Digital forensics for first responders


Identity theft, stalking, fraud, theft of intellectual property, contraband transportation, and illegal electronic surveillance are just some of the examples of crimes committed every day using mobile devices. At 21 CLETS LLC, we provide an 8-hour on-line class for front line law enforcement personal which will provide information on the best practices for the seizure and retention of digital devices as it relates to cellular telephones (cell phones), tablets, drones, and other types of electronic devices and electronic components. We will educate the attendees on how to recognize the different types of electronic devices and understand that each type of electronic device has its own best practices collection procedure.
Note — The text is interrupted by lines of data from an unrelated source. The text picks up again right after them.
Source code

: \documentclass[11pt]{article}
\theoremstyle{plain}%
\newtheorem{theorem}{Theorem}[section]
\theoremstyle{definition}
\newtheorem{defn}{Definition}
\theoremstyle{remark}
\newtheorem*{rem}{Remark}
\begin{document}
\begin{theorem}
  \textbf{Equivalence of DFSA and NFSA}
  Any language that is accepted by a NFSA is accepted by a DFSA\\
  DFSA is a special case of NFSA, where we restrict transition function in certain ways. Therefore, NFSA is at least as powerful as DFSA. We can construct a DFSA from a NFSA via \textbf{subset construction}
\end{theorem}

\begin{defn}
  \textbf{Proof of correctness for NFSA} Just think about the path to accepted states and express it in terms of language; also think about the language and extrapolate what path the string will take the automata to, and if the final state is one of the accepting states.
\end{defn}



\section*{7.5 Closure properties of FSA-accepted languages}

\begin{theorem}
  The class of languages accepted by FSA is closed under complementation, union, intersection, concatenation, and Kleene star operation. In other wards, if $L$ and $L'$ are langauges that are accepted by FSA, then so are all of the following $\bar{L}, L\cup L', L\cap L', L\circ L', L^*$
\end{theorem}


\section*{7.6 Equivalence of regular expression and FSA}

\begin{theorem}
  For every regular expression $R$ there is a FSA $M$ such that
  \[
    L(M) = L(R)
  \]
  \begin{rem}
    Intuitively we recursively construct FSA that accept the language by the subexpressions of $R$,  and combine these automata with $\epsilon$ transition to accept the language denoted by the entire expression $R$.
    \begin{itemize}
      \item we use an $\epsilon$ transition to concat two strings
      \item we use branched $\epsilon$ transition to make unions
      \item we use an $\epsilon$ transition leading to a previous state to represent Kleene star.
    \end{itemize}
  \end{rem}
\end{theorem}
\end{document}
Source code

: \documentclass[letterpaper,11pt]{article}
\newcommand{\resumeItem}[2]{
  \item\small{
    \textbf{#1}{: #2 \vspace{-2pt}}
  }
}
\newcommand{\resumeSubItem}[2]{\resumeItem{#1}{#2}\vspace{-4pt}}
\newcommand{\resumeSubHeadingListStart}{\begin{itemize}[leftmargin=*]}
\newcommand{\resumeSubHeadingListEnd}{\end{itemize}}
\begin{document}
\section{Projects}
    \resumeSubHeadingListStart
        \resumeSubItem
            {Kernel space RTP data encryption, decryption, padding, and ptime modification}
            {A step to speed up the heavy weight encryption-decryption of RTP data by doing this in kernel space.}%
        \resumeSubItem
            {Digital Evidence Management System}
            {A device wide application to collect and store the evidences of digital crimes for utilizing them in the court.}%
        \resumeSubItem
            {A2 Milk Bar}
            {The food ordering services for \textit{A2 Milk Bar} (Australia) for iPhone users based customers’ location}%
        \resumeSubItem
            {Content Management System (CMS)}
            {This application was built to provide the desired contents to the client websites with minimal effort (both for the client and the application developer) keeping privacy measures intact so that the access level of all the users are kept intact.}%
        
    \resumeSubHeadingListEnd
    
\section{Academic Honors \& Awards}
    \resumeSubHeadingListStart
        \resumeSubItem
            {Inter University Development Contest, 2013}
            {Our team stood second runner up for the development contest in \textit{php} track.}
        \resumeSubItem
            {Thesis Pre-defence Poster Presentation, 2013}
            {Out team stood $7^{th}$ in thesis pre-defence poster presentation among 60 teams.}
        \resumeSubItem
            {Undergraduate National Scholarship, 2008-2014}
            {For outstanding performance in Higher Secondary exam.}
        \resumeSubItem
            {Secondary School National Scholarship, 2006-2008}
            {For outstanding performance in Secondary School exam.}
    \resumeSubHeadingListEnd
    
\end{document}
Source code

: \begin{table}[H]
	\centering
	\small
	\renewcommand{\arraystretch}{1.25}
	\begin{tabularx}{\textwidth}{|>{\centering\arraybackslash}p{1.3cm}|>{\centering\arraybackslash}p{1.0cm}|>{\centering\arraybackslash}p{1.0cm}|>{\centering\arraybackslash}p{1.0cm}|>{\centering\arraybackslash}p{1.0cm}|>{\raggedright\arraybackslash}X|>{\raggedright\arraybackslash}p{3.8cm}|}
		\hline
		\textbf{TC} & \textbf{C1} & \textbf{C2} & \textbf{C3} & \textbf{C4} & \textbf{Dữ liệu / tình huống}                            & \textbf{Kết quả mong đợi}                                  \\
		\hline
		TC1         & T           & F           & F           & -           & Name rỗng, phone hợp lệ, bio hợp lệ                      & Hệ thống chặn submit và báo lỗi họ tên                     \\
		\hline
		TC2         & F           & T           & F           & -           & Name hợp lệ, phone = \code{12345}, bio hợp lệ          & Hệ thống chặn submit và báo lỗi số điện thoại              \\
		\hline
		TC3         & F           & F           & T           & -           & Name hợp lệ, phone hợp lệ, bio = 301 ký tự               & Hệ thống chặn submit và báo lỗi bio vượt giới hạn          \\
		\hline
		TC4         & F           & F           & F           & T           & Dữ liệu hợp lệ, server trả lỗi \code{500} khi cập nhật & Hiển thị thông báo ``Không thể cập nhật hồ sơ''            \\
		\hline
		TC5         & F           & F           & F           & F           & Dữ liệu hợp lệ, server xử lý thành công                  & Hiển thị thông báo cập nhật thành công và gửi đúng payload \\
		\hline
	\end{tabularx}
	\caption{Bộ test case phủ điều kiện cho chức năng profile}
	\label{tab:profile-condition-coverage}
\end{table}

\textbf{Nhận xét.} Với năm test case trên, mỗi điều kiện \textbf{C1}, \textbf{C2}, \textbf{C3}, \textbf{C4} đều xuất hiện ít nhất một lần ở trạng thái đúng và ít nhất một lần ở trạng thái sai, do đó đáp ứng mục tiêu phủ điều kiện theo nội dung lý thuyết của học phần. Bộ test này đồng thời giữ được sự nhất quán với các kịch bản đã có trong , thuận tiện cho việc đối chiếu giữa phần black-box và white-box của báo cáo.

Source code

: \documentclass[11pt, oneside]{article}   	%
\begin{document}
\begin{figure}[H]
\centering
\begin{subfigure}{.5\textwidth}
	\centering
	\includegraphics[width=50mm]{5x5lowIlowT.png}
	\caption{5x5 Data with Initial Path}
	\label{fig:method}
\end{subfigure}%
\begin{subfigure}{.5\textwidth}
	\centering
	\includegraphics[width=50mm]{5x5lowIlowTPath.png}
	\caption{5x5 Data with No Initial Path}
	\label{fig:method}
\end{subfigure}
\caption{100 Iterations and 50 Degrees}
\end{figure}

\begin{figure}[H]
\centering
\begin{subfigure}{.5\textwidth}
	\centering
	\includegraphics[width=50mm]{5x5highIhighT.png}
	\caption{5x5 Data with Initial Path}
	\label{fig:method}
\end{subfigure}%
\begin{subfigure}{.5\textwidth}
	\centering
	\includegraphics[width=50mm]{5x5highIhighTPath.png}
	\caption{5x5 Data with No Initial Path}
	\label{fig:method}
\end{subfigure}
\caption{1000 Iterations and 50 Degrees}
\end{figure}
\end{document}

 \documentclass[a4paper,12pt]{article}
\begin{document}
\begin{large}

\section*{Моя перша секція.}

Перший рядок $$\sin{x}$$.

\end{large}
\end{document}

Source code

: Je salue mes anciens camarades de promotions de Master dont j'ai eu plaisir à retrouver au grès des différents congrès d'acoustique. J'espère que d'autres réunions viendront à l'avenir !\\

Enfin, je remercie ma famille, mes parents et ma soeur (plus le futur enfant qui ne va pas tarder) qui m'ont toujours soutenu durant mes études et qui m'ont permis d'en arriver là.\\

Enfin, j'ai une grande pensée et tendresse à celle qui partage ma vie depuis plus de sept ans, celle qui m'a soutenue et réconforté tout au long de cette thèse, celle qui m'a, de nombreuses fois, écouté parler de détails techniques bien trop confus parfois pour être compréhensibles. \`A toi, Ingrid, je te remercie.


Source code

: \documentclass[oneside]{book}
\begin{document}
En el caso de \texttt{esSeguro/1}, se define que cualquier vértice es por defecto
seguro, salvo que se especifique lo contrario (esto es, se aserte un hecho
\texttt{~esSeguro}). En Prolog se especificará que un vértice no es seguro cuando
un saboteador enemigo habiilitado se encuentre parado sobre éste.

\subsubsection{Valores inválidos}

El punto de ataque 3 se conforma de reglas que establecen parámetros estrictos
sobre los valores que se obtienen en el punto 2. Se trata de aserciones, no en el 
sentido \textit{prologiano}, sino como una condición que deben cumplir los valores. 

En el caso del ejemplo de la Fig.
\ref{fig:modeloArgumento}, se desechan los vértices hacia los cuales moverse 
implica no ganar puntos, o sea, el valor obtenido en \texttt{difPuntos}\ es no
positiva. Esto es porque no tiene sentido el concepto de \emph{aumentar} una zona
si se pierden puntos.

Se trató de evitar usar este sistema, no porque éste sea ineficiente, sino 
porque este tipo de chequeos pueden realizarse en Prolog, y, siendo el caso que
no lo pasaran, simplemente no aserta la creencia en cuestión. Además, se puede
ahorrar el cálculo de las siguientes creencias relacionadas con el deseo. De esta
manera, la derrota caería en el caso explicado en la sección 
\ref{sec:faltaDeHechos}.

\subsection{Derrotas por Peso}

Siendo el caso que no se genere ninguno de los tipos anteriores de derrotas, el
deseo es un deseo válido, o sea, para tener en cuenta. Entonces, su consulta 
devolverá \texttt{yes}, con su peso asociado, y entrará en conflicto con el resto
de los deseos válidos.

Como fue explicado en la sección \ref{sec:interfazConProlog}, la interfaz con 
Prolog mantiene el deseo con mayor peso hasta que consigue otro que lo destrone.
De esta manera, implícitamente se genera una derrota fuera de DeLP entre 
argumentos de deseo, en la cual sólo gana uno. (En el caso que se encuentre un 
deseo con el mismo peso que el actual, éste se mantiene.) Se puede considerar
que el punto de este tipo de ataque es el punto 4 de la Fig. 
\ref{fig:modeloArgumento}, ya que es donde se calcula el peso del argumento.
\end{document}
As the first responders’ role transitions into evidence preservation, it is important for that individual to understand the proper seizure and preservation procedures for digital evidence. Does your agency treat all smart phones seizures the same way? Power the device off and put the cell phone into an evidence bag to be processed later? Let’s hope not. What about tablets? Does your evidence seizure procedures treat tablets the same as smart devices? How are you going to seize an unmanned drone found at a crime scene? These are just some of the questions answered in this class.

One of the many tools used in seizing a smart phone or a tablet device is a Faraday bag. This specialized piece of equipment should be a double layered radio frequency shielding bag. A Faraday bag’s purpose is to block cellular, Bluetooth, RFID, WiFi, and GPS signals. The bag itself comes in many different sizes, to handle small devices to large laptop computers. Faraday bags are an important tool and should always be used when seizing electronic devices. However, that is not always the case due to individual Faraday bag costs and current agency budget restrictions. During this class we suggest temporary solutions to a Faraday bag. We also provide the class participants with a testing methodology so the students can test their agency’s current Faraday bags and / or possible temporary solutions.

Another important part of this class is students will learn to develop an electronic device seizure methodology and be able to diagram a flowchart for evidence collection for their agency. Flowchart paths will be based on evidence collection best practices discussed in this course. Students will complete a digital evidence best practices flowchart for legacy cell phone devices, damaged devices, and for drones.